Passover this year was unusual in many respects. While I am not Jewish and don’t observe the day, nor do most of the people at Virginia Tech; an unlikely visitor reminded us of the key message of Passover- Freedom and Liberation. This visitor was Father Joseph Philippe from the University of Fondwa, Fondwa, Haiti. He came on a mission to educate, inspire and also acquaint the audience of the challenges to higher education in Haiti.
Father Joseph spoke of the Judaic notion of “Tikkun Olam,” or healing the world. “As human beings, we are all responsible for each other. We must help, stand by and support one another through difficult times and heal each other’s hearts,” he said. Going back to his own story of how he got into humanitarian action, he added:” I come from a very poor family and my mother was a street vendor. I saw poverty around me and struggled to bring myself up and educate myself. This quest lead me to become an Accountant and then a Priest. I realized early on that the main thing in life is to realize and be grateful for everything we have.”
His life-work seems to be testimony to this positive attitude, as Father Joseph is the founder of Fonkoze, a microcredit institution and also the founder of University of Fondwa in Haiti. Higher education has especially taken a hit in Haiti, following the 2010 Earthquake. Pointing to the key challenges, he said:”Some of the challenges before us are basic: infrastructural and human resources. Since so many of the talented people died in the Earthquake and others fled, we are in dire need of people who have education and talents, to serve.”
While his pitch to recruit volunteers was strong and he recommended that anyone wanting to volunteer must come with the mindset of a warrior, so as to be ready for anything; he was also aware that this is not for everyone. “I don’t want to create a new class of poor people, in the effort to remove poverty in Haiti. We need your help and will gladly give you any position that matches your qualifications or experience, but ask that you provide for your own salaries, as we don’t have the money to do that.” He pointed out.
While the debate rages on about how development aid is channeled and used or abused, the fact remains that the situation in Haiti, especially in Haiti is quite dire.
Higher education in Haiti
His visit also points to the recent efforts by academics and humanitarians to address the needs for higher education in post-conflict and post-disaster zones. A recent report by Teacher’s college, Columbia University points out:” Given the severity and duration of these social upheavals, and the current state of human security around the globe, international and local actors have argued persuasively for turning attention to education.
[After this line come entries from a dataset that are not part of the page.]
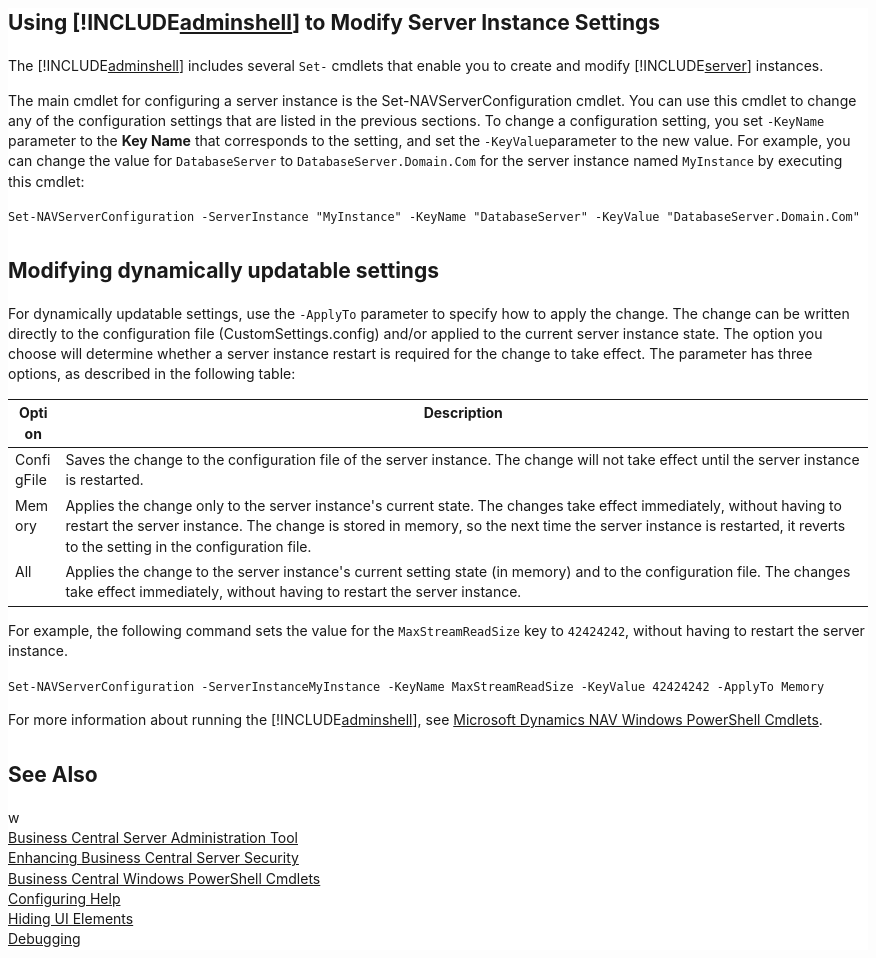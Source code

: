 ##  <a name="UsingPowerShell"></a> Using [!INCLUDE[adminshell](../developer/includes/adminshell.md)] to Modify Server Instance Settings
  
The [!INCLUDE[adminshell](../developer/includes/adminshell.md)] includes several `Set-` cmdlets that enable you to create and modify [!INCLUDE[server](../developer/includes/server.md)] instances.

The main cmdlet for configuring a server instance is the Set-NAVServerConfiguration cmdlet. You can use this cmdlet to change any of the configuration settings that are listed in the previous sections. To change a configuration setting, you set `-KeyName` parameter to the **Key Name** that corresponds to the setting, and set the `-KeyValue`parameter to the new value. For example, you can change the value for `DatabaseServer` to `DatabaseServer.Domain.Com` for the server instance named `MyInstance` by executing this cmdlet:  

```  
Set-NAVServerConfiguration -ServerInstance "MyInstance" -KeyName "DatabaseServer" -KeyValue "DatabaseServer.Domain.Com"  
```  

## <a name="DynamicSettings"></a>Modifying dynamically updatable settings

For dynamically updatable settings, use the `-ApplyTo` parameter to specify how to apply the change. The change can be written directly to the configuration file (CustomSettings.config) and/or applied to the current server instance state. The option you choose will determine whether a server instance restart is required for the change to take effect. The parameter has three options, as described in the following table:

|  Option |Description  |
|-----------|-----------|
|ConfigFile|Saves the change to the configuration file of the server instance. The change will not take effect until the server instance is restarted.|
|Memory|Applies the change only to the server instance's current state. The changes take effect immediately, without having to restart the server instance. The change is stored in memory, so the next time the server instance is restarted, it reverts to the setting in the configuration file.|
|All|Applies the change to the server instance's current setting state (in memory) and to the configuration file. The changes take effect immediately, without having to restart the server instance.|

For example, the following command sets the value for the `MaxStreamReadSize` key to `42424242`, without having to restart the server instance. 

```  
Set-NAVServerConfiguration -ServerInstanceMyInstance -KeyName MaxStreamReadSize -KeyValue 42424242 -ApplyTo Memory  
```

For more information about running the [!INCLUDE[adminshell](../developer/includes/adminshell.md)], see [Microsoft Dynamics NAV Windows PowerShell Cmdlets](https://docs.microsoft.com/en-us/powershell/business-central/overview).  

## See Also
w  
[Business Central Server Administration Tool](administration-tool.md)   
[Enhancing Business Central Server Security](../security/enhancing-server-instance-security.md)   
[Business Central Windows PowerShell Cmdlets](https://docs.microsoft.com/en-us/powershell/business-central/overview)   
[Configuring Help](../deployment/configure-help.md)   
[Hiding UI Elements](hide-ui-elements.md)  
[Debugging](../developer/devenv-debugging.md)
Education, they assert, can be a way to mediate conflict, and education services should be included in humanitarian aid packages, together with water and food, shelter, and medical treatment (Aguilar & Retamal, 1998; Johannessen, 2001; Machel, 2001; Save the Children Alliance, 1996; Sinclair, 2002). Backing this policy change, several international organizations have designed a number of education “tool kits” and other materials to assist humanitarian workers, educators, teachers, parents, and community members in providing education services during a complex emergency (Nicolai, 2003; Pigozzi, 1999; Triplehorn, 2001).”
Another report published in 2010 detailed the destruction of the close to 30 universities in Port Au Prince, which were already dilapidated and were not in very good shape to begin with. Some of the recommendations include creating online classes for Haitian students, to enable them to graduate, and also to provide them access to online journals, to make up for the lack of libraries in Haiti. There is a growing demand for support to local institutions, rather than offering opportunities to students to leave Haiti. Brain-drain is also identified as a negative consequence of the fellowships and scholarships offered by western institutions.
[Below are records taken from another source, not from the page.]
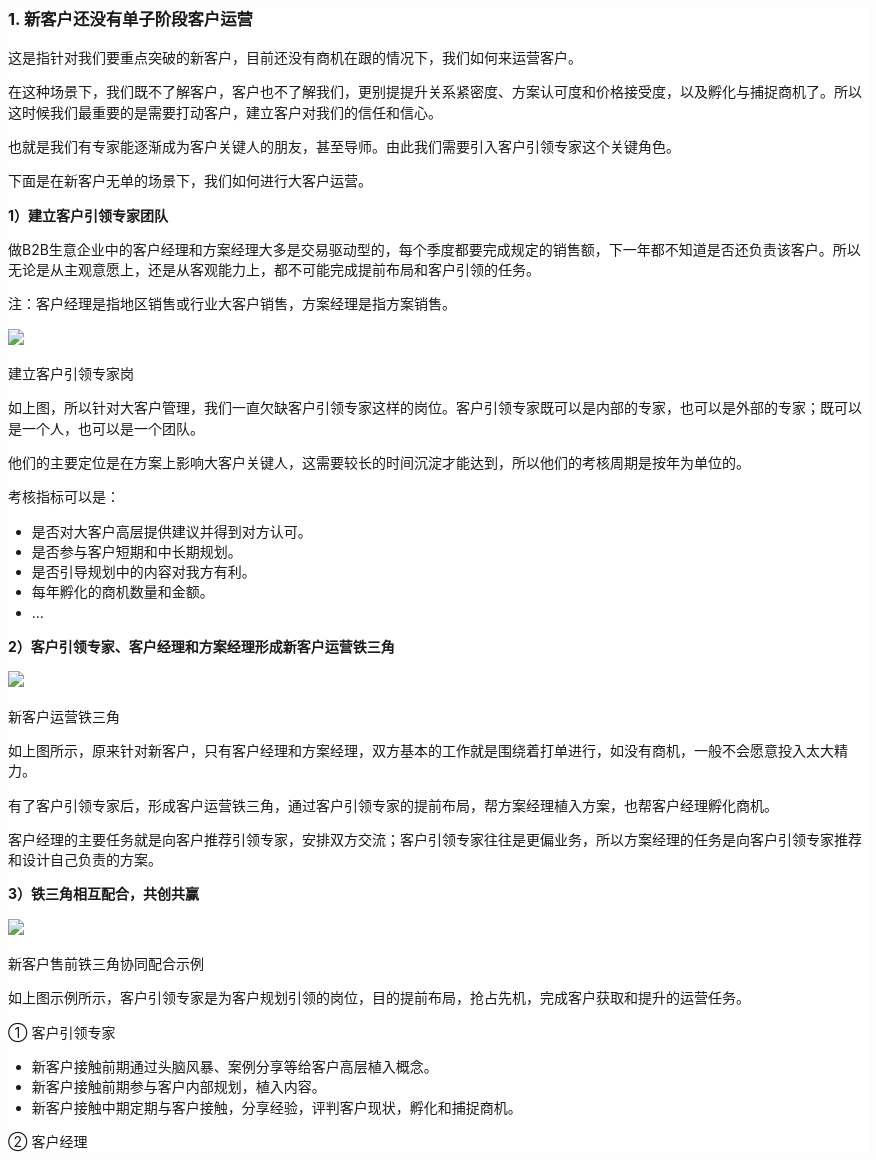 ### 1\. 新客户还没有单子阶段客户运营

这是指针对我们要重点突破的新客户，目前还没有商机在跟的情况下，我们如何来运营客户。

在这种场景下，我们既不了解客户，客户也不了解我们，更别提提升关系紧密度、方案认可度和价格接受度，以及孵化与捕捉商机了。所以这时候我们最重要的是需要打动客户，建立客户对我们的信任和信心。

也就是我们有专家能逐渐成为客户关键人的朋友，甚至导师。由此我们需要引入客户引领专家这个关键角色。

下面是在新客户无单的场景下，我们如何进行大客户运营。

**1）建立客户引领专家团队**

做B2B生意企业中的客户经理和方案经理大多是交易驱动型的，每个季度都要完成规定的销售额，下一年都不知道是否还负责该客户。所以无论是从主观意愿上，还是从客观能力上，都不可能完成提前布局和客户引领的任务。

注：客户经理是指地区销售或行业大客户销售，方案经理是指方案销售。

![](https://image.woshipm.com/2023/07/13/a2c0c316-2184-11ee-b91f-00163e0b5ff3.jpg)

建立客户引领专家岗

如上图，所以针对大客户管理，我们一直欠缺客户引领专家这样的岗位。客户引领专家既可以是内部的专家，也可以是外部的专家；既可以是一个人，也可以是一个团队。

他们的主要定位是在方案上影响大客户关键人，这需要较长的时间沉淀才能达到，所以他们的考核周期是按年为单位的。

考核指标可以是：

*   是否对大客户高层提供建议并得到对方认可。
*   是否参与客户短期和中长期规划。
*   是否引导规划中的内容对我方有利。
*   每年孵化的商机数量和金额。
*   …

**2）客户引领专家、客户经理和方案经理形成新客户运营铁三角**

![](https://image.woshipm.com/2023/07/13/c0fb9c48-2184-11ee-aa2b-00163e0b5ff3.jpg)

新客户运营铁三角

如上图所示，原来针对新客户，只有客户经理和方案经理，双方基本的工作就是围绕着打单进行，如没有商机，一般不会愿意投入太大精力。

有了客户引领专家后，形成客户运营铁三角，通过客户引领专家的提前布局，帮方案经理植入方案，也帮客户经理孵化商机。

客户经理的主要任务就是向客户推荐引领专家，安排双方交流；客户引领专家往往是更偏业务，所以方案经理的任务是向客户引领专家推荐和设计自己负责的方案。

**3）铁三角相互配合，共创共赢**

![](https://image.woshipm.com/2023/07/13/d219895e-2184-11ee-b91f-00163e0b5ff3.jpg)

新客户售前铁三角协同配合示例

如上图示例所示，客户引领专家是为客户规划引领的岗位，目的提前布局，抢占先机，完成客户获取和提升的运营任务。

① 客户引领专家

*   新客户接触前期通过头脑风暴、案例分享等给客户高层植入概念。
*   新客户接触前期参与客户内部规划，植入内容。
*   新客户接触中期定期与客户接触，分享经验，评判客户现状，孵化和捕捉商机。

② 客户经理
While there are a vast array of factors that have made the situation what it is, Haitian state-making failure is underwritten by a complex array of destructive local and external institutions, as well as natural constraints, including class, lack of elite cohesion, geography, population growth, the social origins of the Haitian polity, imperialism, and technology.
The solution to Haiti’s problems may not be simple, but they are within reach. What is needed is a strategic push, as this report by INURED points out. A combination of grassroots, government and international NGO efforts can help build Haiti, in the longterm. But as Father Joseph pointed out, it is the actions of every individual that count, in this case.” The individual who wants to transform himself through service is the one we are looking for. You will find your new self, a self that is bigger, greater and more generous than what you are today. Come, work with us to find that new self.” He pointed out.
About Father Philippe
Father Joseph B. Philippe, CSSp, founded Fonkoze in 1994 and continues to serve as Coordinator of Fonkoze, President of Fonkoze Financial Services, and a Board Director of Fonkoze USA.Father Joseph is also the founder of the Peasant Association of Fondwa (APF) and has been its coordinator since 1988. As part of the APF, Father Joseph established and helps manage numerous commercial projects, including an agricultural, reforestation and animal husbandry project, a bakery, a guest center/educational tourist program and a restaurant, as well as an auto parts shop, a guest house, a cement store and a scaffolding rental company. In 2004, Father Joseph also founded the University of Fondwa, an educational institution committed to sustainable and integrated development in rural Haiti.